Doors – Roadhouse Blues

This is one of my favorite songs I like by them. The song peaked at #50 on the Billboard 100 and #41 in Canada in 1970. This was the B side of the song “You Make Me Real.”

John Sebastian from the Lovin’ Spoonful played the harmonica on this recording. He is identified on the album as “G. Puglese” because of Sebastian’s contract with Reprise Records. Lonnie Mack played the bass on this one with is unusual…the Doors usually let the keyboard handle the bass parts.

Topanga Corral

Morrison was said to write this song about The Topanga Corral, a windowless nightclub in Topanga Canyon. There were also bungalows in the back that Morrison mentions in the song. The club burnt down in the seventies. It is remembered for artists such as Canned Heat, Spanky and Our Gang, Linda Ronstadt, and Little Feat playing there.

Morrison was convicted of indecent exposure and sentenced to six months in jail, but he died while the case was being appealed. In 2010, Florida Governor Charlie Crist granted Morrison a pardon, clearing him of the charges.

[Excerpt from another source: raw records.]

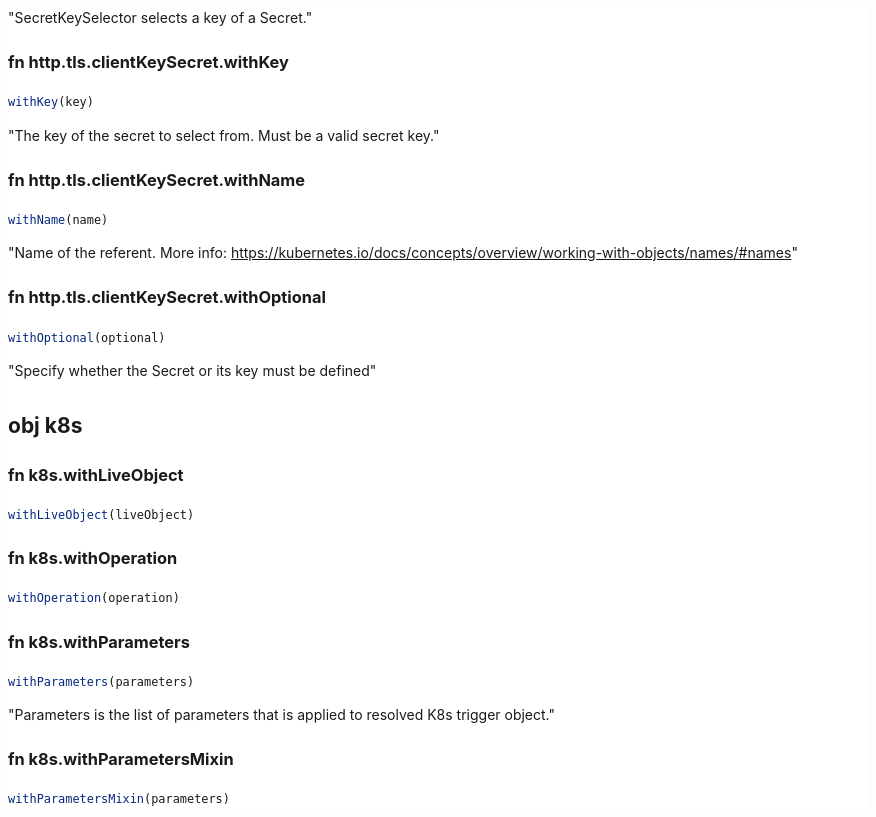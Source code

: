 "SecretKeySelector selects a key of a Secret."

### fn http.tls.clientKeySecret.withKey

```ts
withKey(key)
```

"The key of the secret to select from.  Must be a valid secret key."

### fn http.tls.clientKeySecret.withName

```ts
withName(name)
```

"Name of the referent. More info: https://kubernetes.io/docs/concepts/overview/working-with-objects/names/#names"

### fn http.tls.clientKeySecret.withOptional

```ts
withOptional(optional)
```

"Specify whether the Secret or its key must be defined"

## obj k8s



### fn k8s.withLiveObject

```ts
withLiveObject(liveObject)
```



### fn k8s.withOperation

```ts
withOperation(operation)
```



### fn k8s.withParameters

```ts
withParameters(parameters)
```

"Parameters is the list of parameters that is applied to resolved K8s trigger object."

### fn k8s.withParametersMixin

```ts
withParametersMixin(parameters)
```

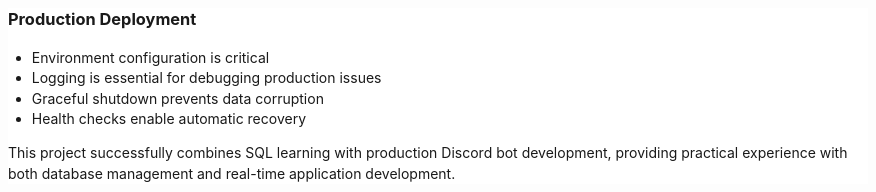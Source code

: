 ### Production Deployment

- Environment configuration is critical
- Logging is essential for debugging production issues
- Graceful shutdown prevents data corruption
- Health checks enable automatic recovery

This project successfully combines SQL learning with production Discord bot development, providing practical experience with both database management and real-time application development.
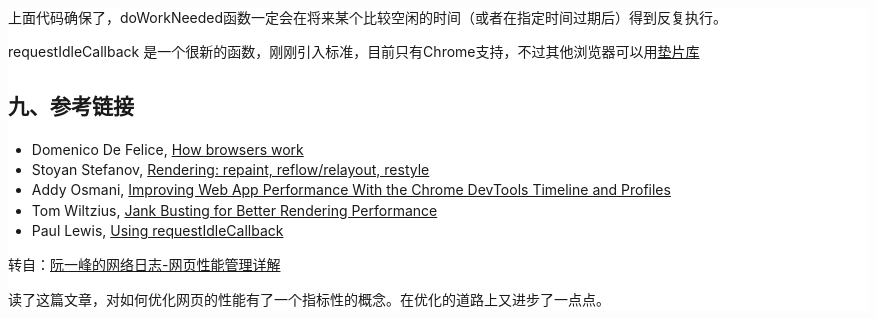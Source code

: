 上面代码确保了，doWorkNeeded函数一定会在将来某个比较空闲的时间（或者在指定时间过期后）得到反复执行。

requestIdleCallback 是一个很新的函数，刚刚引入标准，目前只有Chrome支持，不过其他浏览器可以用[垫片库](https://gist.github.com/paullewis/55efe5d6f05434a96c36)

## 九、参考链接

*	Domenico De Felice, [How browsers work](http://domenicodefelice.blogspot.sg/2015/08/how-browsers-work.html)
*	Stoyan Stefanov, [Rendering: repaint, reflow/relayout, restyle](http://www.phpied.com/rendering-repaint-reflowrelayout-restyle/)
*	Addy Osmani, [Improving Web App Performance With the Chrome DevTools Timeline and Profiles](http://addyosmani.com/blog/performance-optimisation-with-timeline-profiles/)
*	Tom Wiltzius, [Jank Busting for Better Rendering Performance](http://www.html5rocks.com/en/tutorials/speed/rendering/)
*	Paul Lewis, [Using requestIdleCallback](https://developers.google.com/web/updates/2015/08/27/using-requestidlecallback?hl=en)

转自：[阮一峰的网络日志-网页性能管理详解](http://www.ruanyifeng.com/blog/2015/09/web-page-performance-in-depth.html)

读了这篇文章，对如何优化网页的性能有了一个指标性的概念。在优化的道路上又进步了一点点。


	










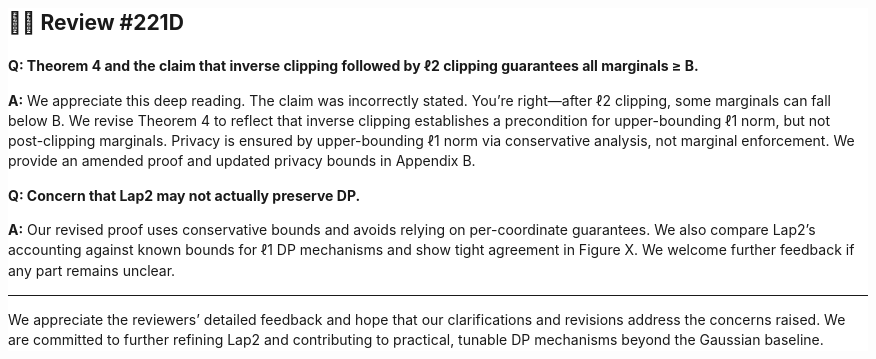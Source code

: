 <h2 id="🧑‍⚖️-review-221d-1">🧑‍⚖️ Review #221D</h2>
<p><strong>Q: Theorem 4 and the claim that inverse clipping followed by ℓ2 clipping guarantees all marginals ≥ B.</strong></p>
<p><strong>A:</strong> We appreciate this deep reading. The claim was incorrectly stated. You’re right—after ℓ2 clipping, some marginals can fall below B. We revise Theorem 4 to reflect that inverse clipping establishes a precondition for upper-bounding ℓ1 norm, but not post-clipping marginals. Privacy is ensured by upper-bounding ℓ1 norm via conservative analysis, not marginal enforcement. We provide an amended proof and updated privacy bounds in Appendix B.</p>
<p><strong>Q: Concern that Lap2 may not actually preserve DP.</strong></p>
<p><strong>A:</strong> Our revised proof uses conservative bounds and avoids relying on per-coordinate guarantees. We also compare Lap2’s accounting against known bounds for ℓ1 DP mechanisms and show tight agreement in Figure X. We welcome further feedback if any part remains unclear.</p>
<hr>
<p>We appreciate the reviewers’ detailed feedback and hope that our clarifications and revisions address the concerns raised. We are committed to further refining Lap2 and contributing to practical, tunable DP mechanisms beyond the Gaussian baseline.</p>

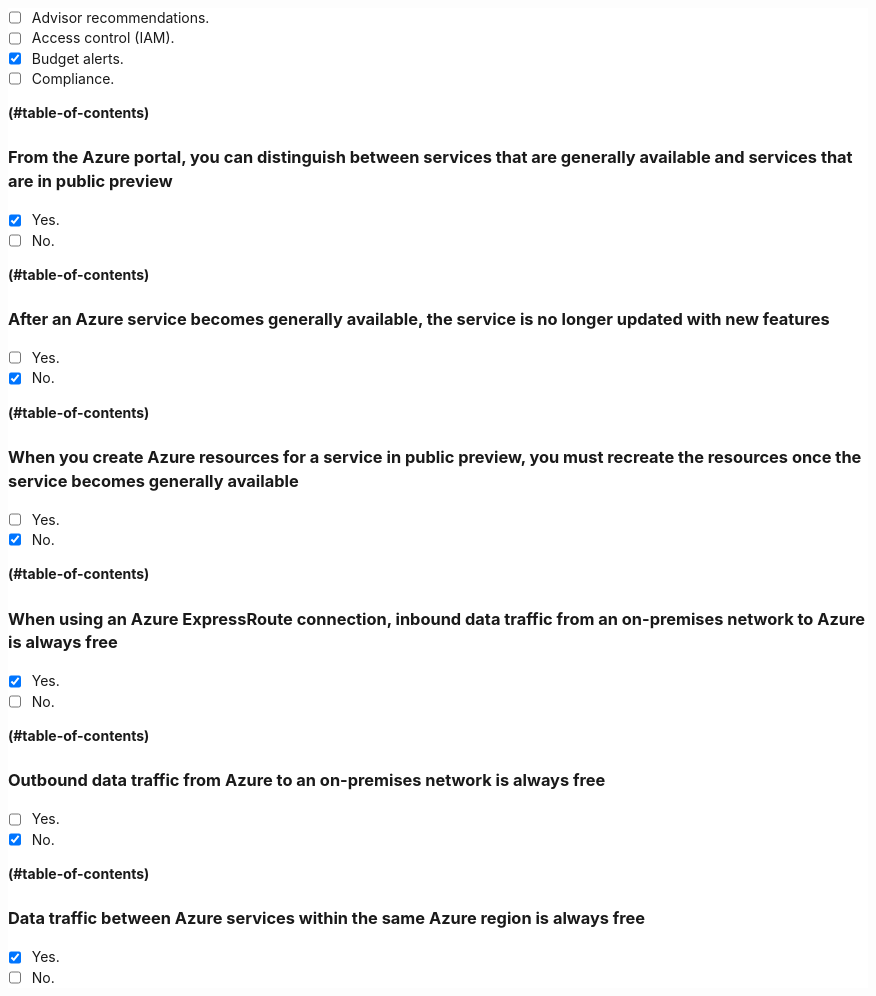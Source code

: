 - [ ] Advisor recommendations.
- [ ] Access control (IAM).
- [x] Budget alerts.
- [ ] Compliance.

**(#table-of-contents)**

### From the Azure portal, you can distinguish between services that are generally available and services that are in public preview

- [x] Yes.
- [ ] No.

**(#table-of-contents)**

### After an Azure service becomes generally available, the service is no longer updated with new features

- [ ] Yes.
- [x] No.

**(#table-of-contents)**

### When you create Azure resources for a service in public preview, you must recreate the resources once the service becomes generally available

- [ ] Yes.
- [x] No.

**(#table-of-contents)**

### When using an Azure ExpressRoute connection, inbound data traffic from an on-premises network to Azure is always free

- [x] Yes.
- [ ] No.

**(#table-of-contents)**

### Outbound data traffic from Azure to an on-premises network is always free

- [ ] Yes.
- [x] No.

**(#table-of-contents)**

### Data traffic between Azure services within the same Azure region is always free

- [x] Yes.
- [ ] No.
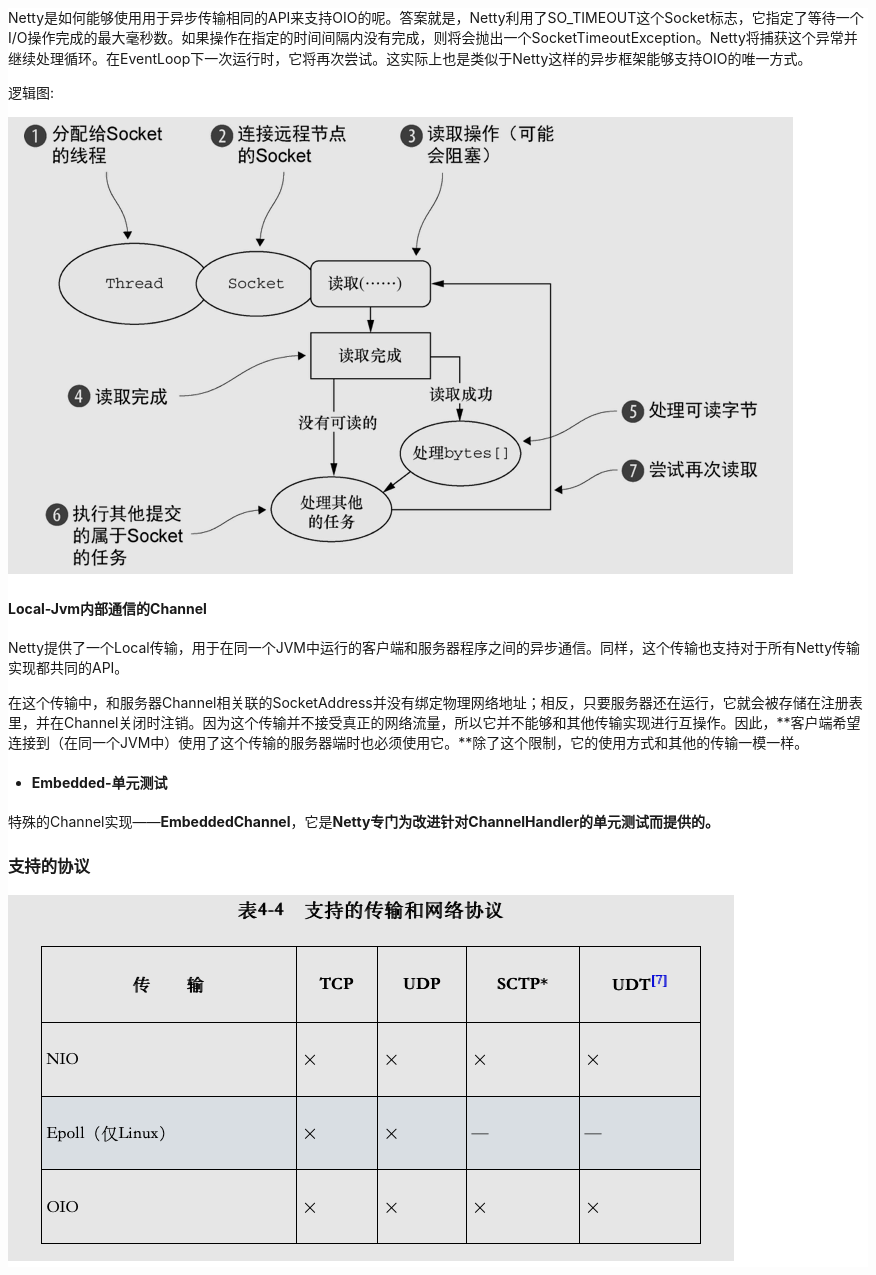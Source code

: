 ​		Netty是如何能够使用用于异步传输相同的API来支持OIO的呢。答案就是，Netty利用了SO_TIMEOUT这个Socket标志，它指定了等待一个I/O操作完成的最大毫秒数。如果操作在指定的时间间隔内没有完成，则将会抛出一个SocketTimeoutException。Netty将捕获这个异常并继续处理循环。在EventLoop下一次运行时，它将再次尝试。这实际上也是类似于Netty这样的异步框架能够支持OIO的唯一方式。

逻辑图:

![image-20190703114711321](assets/image-20190703114711321.png)

#### Local-Jvm内部通信的Channel

​		Netty提供了一个Local传输，用于在同一个JVM中运行的客户端和服务器程序之间的异步通信。同样，这个传输也支持对于所有Netty传输实现都共同的API。

​		在这个传输中，和服务器Channel相关联的SocketAddress并没有绑定物理网络地址；相反，只要服务器还在运行，它就会被存储在注册表里，并在Channel关闭时注销。因为这个传输并不接受真正的网络流量，所以它并不能够和其他传输实现进行互操作。因此，**客户端希望连接到（在同一个JVM中）使用了这个传输的服务器端时也必须使用它。**除了这个限制，它的使用方式和其他的传输一模一样。

- #### Embedded-单元测试


​	特殊的Channel实现——**EmbeddedChannel**，它是**Netty专门为改进针对ChannelHandler的单元测试而提供的。**

### 支持的协议

![image-20190703115219298](assets/image-20190703115219298.png)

It was on the album Morrison Hotel. The album peaked at #4 on the Billboard Album Charts, #3 in Canada, and #12 in the UK in 1970.

Robby Krieger on Morrison Hotel: “Ray (Manzarek, keyboards) had been driving around downtown LA, and he saw this place called Morrison Hotel. So we decided to go down and shoot some photos there, but the guy who owned the hotel wouldn’t let us inside it. I guess they thought we were hippies. There were a lot of drunks and bums hanging around that area. Anyway, we snuck in there real quick when he wasn’t looking and got the shot that became the cover of Morrison Hotel.”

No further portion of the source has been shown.